**What the task requires:**
Copy out exactly the lines that begin with the one containing "3plus b: $200-$299|0|" and continue until the last line of the material.

**Excerpted records:**
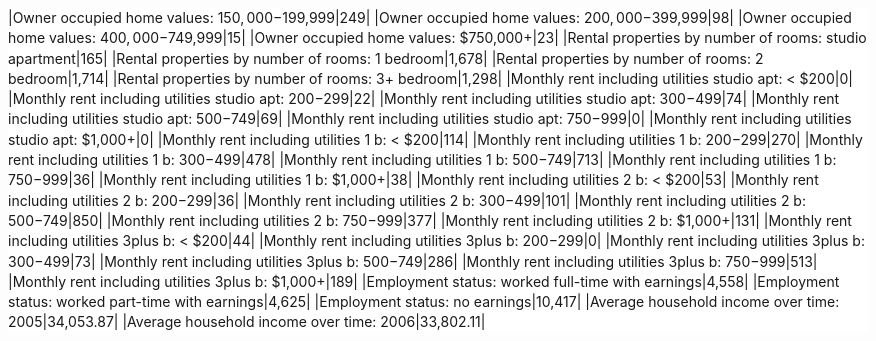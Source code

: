 |Owner occupied home values: $150,000-$199,999|249|
|Owner occupied home values: $200,000-$399,999|98|
|Owner occupied home values: $400,000-$749,999|15|
|Owner occupied home values: $750,000+|23|
|Rental properties by number of rooms: studio apartment|165|
|Rental properties by number of rooms: 1 bedroom|1,678|
|Rental properties by number of rooms: 2 bedroom|1,714|
|Rental properties by number of rooms: 3+ bedroom|1,298|
|Monthly rent including utilities studio apt: < $200|0|
|Monthly rent including utilities studio apt: $200-$299|22|
|Monthly rent including utilities studio apt: $300-$499|74|
|Monthly rent including utilities studio apt: $500-$749|69|
|Monthly rent including utilities studio apt: $750-$999|0|
|Monthly rent including utilities studio apt: $1,000+|0|
|Monthly rent including utilities 1 b: < $200|114|
|Monthly rent including utilities 1 b: $200-$299|270|
|Monthly rent including utilities 1 b: $300-$499|478|
|Monthly rent including utilities 1 b: $500-$749|713|
|Monthly rent including utilities 1 b: $750-$999|36|
|Monthly rent including utilities 1 b: $1,000+|38|
|Monthly rent including utilities 2 b: < $200|53|
|Monthly rent including utilities 2 b: $200-$299|36|
|Monthly rent including utilities 2 b: $300-$499|101|
|Monthly rent including utilities 2 b: $500-$749|850|
|Monthly rent including utilities 2 b: $750-$999|377|
|Monthly rent including utilities 2 b: $1,000+|131|
|Monthly rent including utilities 3plus b: < $200|44|
|Monthly rent including utilities 3plus b: $200-$299|0|
|Monthly rent including utilities 3plus b: $300-$499|73|
|Monthly rent including utilities 3plus b: $500-$749|286|
|Monthly rent including utilities 3plus b: $750-$999|513|
|Monthly rent including utilities 3plus b: $1,000+|189|
|Employment status: worked full-time with earnings|4,558|
|Employment status: worked part-time with earnings|4,625|
|Employment status: no earnings|10,417|
|Average household income over time: 2005|34,053.87|
|Average household income over time: 2006|33,802.11|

**Answer section:**
|Monthly rent including utilities 3plus b: $200-$299|0|
|Monthly rent including utilities 3plus b: $300-$499|73|
|Monthly rent including utilities 3plus b: $500-$749|286|
|Monthly rent including utilities 3plus b: $750-$999|513|
|Monthly rent including utilities 3plus b: $1,000+|189|
|Employment status: worked full-time with earnings|4,558|
|Employment status: worked part-time with earnings|4,625|
|Employment status: no earnings|10,417|
|Average household income over time: 2005|34,053.87|
|Average household income over time: 2006|33,802.11|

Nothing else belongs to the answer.